Berliner Biotop

Das Wahlergebnis in Berlin lässt sich nicht so einfach auf andere Bundesländer oder gar den Bund übertragen. Nirgendwo sonst liegen so viele Parteien nah beieinander, was zuallererst mit dem speziellen Berliner Biotop zu tun hat.

Die Menschen, die in der Stadt leben, sind so vielfältig und unterschiedlich wie die Probleme, die es in Berlin gibt. Das spiegelt das Wahlergebnis deutlich wider. Der Hauptstadt stehen spannende Koalitionsverhandlungen bevor.

Aber: Frei von Wirkungen über Berlin hinaus ist das Resultat natürlich nicht. Aus dem Stand heraus hat es die AfD wieder in ein Landesparlament geschafft, und zwar zweistellig. Freilich sind die Rechtspopulisten unter den eigenen Erwartungen geblieben. Sie konnten die Union nicht überholen, auch keine andere etablierte Partei. Das war eines ihrer Ziele. Die Mobilisierung der Menschen, die sich in langen Warteschlangen vor den Wahllokalen gezeigt hat, hat sich diesmal offenbar gegen die AfD gewendet. Deutschland ist also noch lange nicht AfD-Land.

Die SPD kann mit dem Wahlausgang nur bedingt zufrieden sein. Sie ist zwar wieder stärkste Partei geworden und wird weiterhin den Regierenden stellen. Doch die Sozialdemokraten haben erneut kräftig eingebüßt. Für SPD-Chef Sigmar Gabriel zählt freilich nur, dass im Roten Rathaus weiter ein Sozialdemokrat den Ton angeben wird. Das ist etwas Rückenwind, den Gabriel innerparteilich dringend benötigt. Die rot-grün-rote Option, die in Berlin nun möglich ist, wird die Debatte über eine solche Koalition im Bund beflügeln. Der Druck auf Gabriel wird jedenfalls weiter wachsen, auf diese Konstellation zu setzen. Denn sie könnte der Strohhalm für die SPD sein, wenn es um die Macht geht.
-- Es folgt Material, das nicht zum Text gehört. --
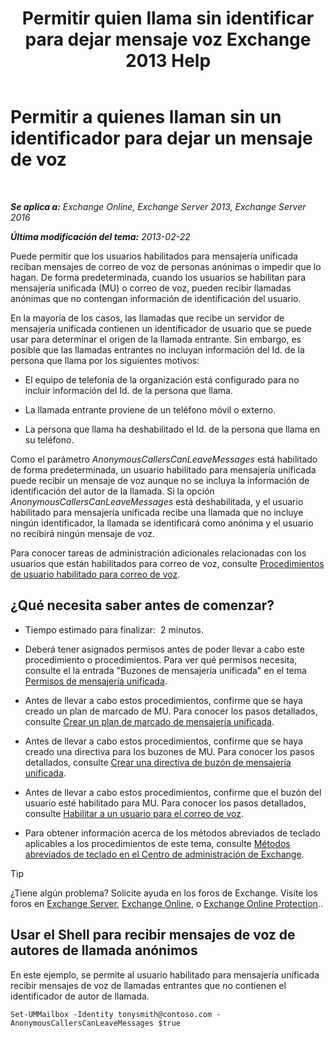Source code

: ﻿---
title: 'Permitir quien llama sin identificar para dejar mensaje voz Exchange 2013 Help'
TOCTitle: Permitir a quienes llaman sin un identificador para dejar un mensaje de voz
ms:assetid: 51367d98-e17c-4bcf-8b14-208bd1ac3af0
ms:mtpsurl: https://technet.microsoft.com/es-es/library/Bb232040(v=EXCHG.150)
ms:contentKeyID: 49895623
ms.date: 05/22/2018
mtps_version: v=EXCHG.150
ms.translationtype: MT
---

# Permitir a quienes llaman sin un identificador para dejar un mensaje de voz

 

_**Se aplica a:** Exchange Online, Exchange Server 2013, Exchange Server 2016_

_**Última modificación del tema:** 2013-02-22_

Puede permitir que los usuarios habilitados para mensajería unificada reciban mensajes de correo de voz de personas anónimas o impedir que lo hagan. De forma predeterminada, cuando los usuarios se habilitan para mensajería unificada (MU) o correo de voz, pueden recibir llamadas anónimas que no contengan información de identificación del usuario.

En la mayoría de los casos, las llamadas que recibe un servidor de mensajería unificada contienen un identificador de usuario que se puede usar para determinar el origen de la llamada entrante. Sin embargo, es posible que las llamadas entrantes no incluyan información del Id. de la persona que llama por los siguientes motivos:

  - El equipo de telefonía de la organización está configurado para no incluir información del Id. de la persona que llama.

  - La llamada entrante proviene de un teléfono móvil o externo.

  - La persona que llama ha deshabilitado el Id. de la persona que llama en su teléfono.

Como el parámetro *AnonymousCallersCanLeaveMessages* está habilitado de forma predeterminada, un usuario habilitado para mensajería unificada puede recibir un mensaje de voz aunque no se incluya la información de identificación del autor de la llamada. Si la opción *AnonymousCallersCanLeaveMessages* está deshabilitada, y el usuario habilitado para mensajería unificada recibe una llamada que no incluye ningún identificador, la llamada se identificará como anónima y el usuario no recibirá ningún mensaje de voz.

Para conocer tareas de administración adicionales relacionadas con los usuarios que están habilitados para correo de voz, consulte [Procedimientos de usuario habilitado para correo de voz](voice-mail-enabled-user-procedures-exchange-2013-help.md).

## ¿Qué necesita saber antes de comenzar?

  - Tiempo estimado para finalizar:  2 minutos.

  - Deberá tener asignados permisos antes de poder llevar a cabo este procedimiento o procedimientos. Para ver qué permisos necesita, consulte el la entrada "Buzones de mensajería unificada" en el tema [Permisos de mensajería unificada](unified-messaging-permissions-exchange-2013-help.md).

  - Antes de llevar a cabo estos procedimientos, confirme que se haya creado un plan de marcado de MU. Para conocer los pasos detallados, consulte [Crear un plan de marcado de mensajería unificada](create-a-um-dial-plan-exchange-2013-help.md).

  - Antes de llevar a cabo estos procedimientos, confirme que se haya creado una directiva para los buzones de MU. Para conocer los pasos detallados, consulte [Crear una directiva de buzón de mensajería unificada](create-a-um-mailbox-policy-exchange-2013-help.md).

  - Antes de llevar a cabo estos procedimientos, confirme que el buzón del usuario esté habilitado para MU. Para conocer los pasos detallados, consulte [Habilitar a un usuario para el correo de voz](enable-a-user-for-voice-mail-exchange-2013-help.md).

  - Para obtener información acerca de los métodos abreviados de teclado aplicables a los procedimientos de este tema, consulte [Métodos abreviados de teclado en el Centro de administración de Exchange](keyboard-shortcuts-in-the-exchange-admin-center-exchange-online-protection-help.md).


> [!TIP]
> ¿Tiene algún problema? Solicite ayuda en los foros de Exchange. Visite los foros en <A href="https://go.microsoft.com/fwlink/p/?linkid=60612">Exchange Server</A>, <A href="https://go.microsoft.com/fwlink/p/?linkid=267542">Exchange Online</A>, o <A href="https://go.microsoft.com/fwlink/p/?linkid=285351">Exchange Online Protection</A>..



## Usar el Shell para recibir mensajes de voz de autores de llamada anónimos

En este ejemplo, se permite al usuario habilitado para mensajería unificada recibir mensajes de voz de llamadas entrantes que no contienen el identificador de autor de llamada.

    Set-UMMailbox -Identity tonysmith@contoso.com -AnonymousCallersCanLeaveMessages $true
Für die Union ist die Wahl indes ein erneutes Debakel. Raus aus der Regierung, rein in die Opposition. Zuallererst kann man das Ergebnis der desolaten CDU in der Hauptstadt anlasten und dem schwachen Spitzenkandidaten Frank Henkel. Aber wahr ist auch: Die Union insgesamt ist seit Monaten auf Talfahrt, nicht nur bei den Demoskopen. Nach den Urnengängen in Rheinland-Pfalz, Baden-Württemberg und Mecklenburg-Vorpommern ist die Berlin-Wahl in diesem Jahr der vierte Rückschlag für Kanzlerin Angela Merkel. CSU-Chef Horst Seehofer hat bereits am Wochenende erneut heftig gegen Merkels Flüchtlingspolitik gewettert. Für die Kanzlerin wird es immer enger.

Grund zur Freude hat vor allem die FDP. Der Wiedereinzug in das Berliner Landesparlament erhöht die Chancen auf eine Rückkehr in den Bundestag. Entscheidend wird für die Liberalen allerdings ihr Abschneiden im kommenden Jahr bei den Landtagswahlen in Schleswig-Holstein und in NRW sein. Von letzterer wird die größte Signalwirkung ausgehen für die Bundestagwahl im Herbst 2017. Und zwar für alle Parteien.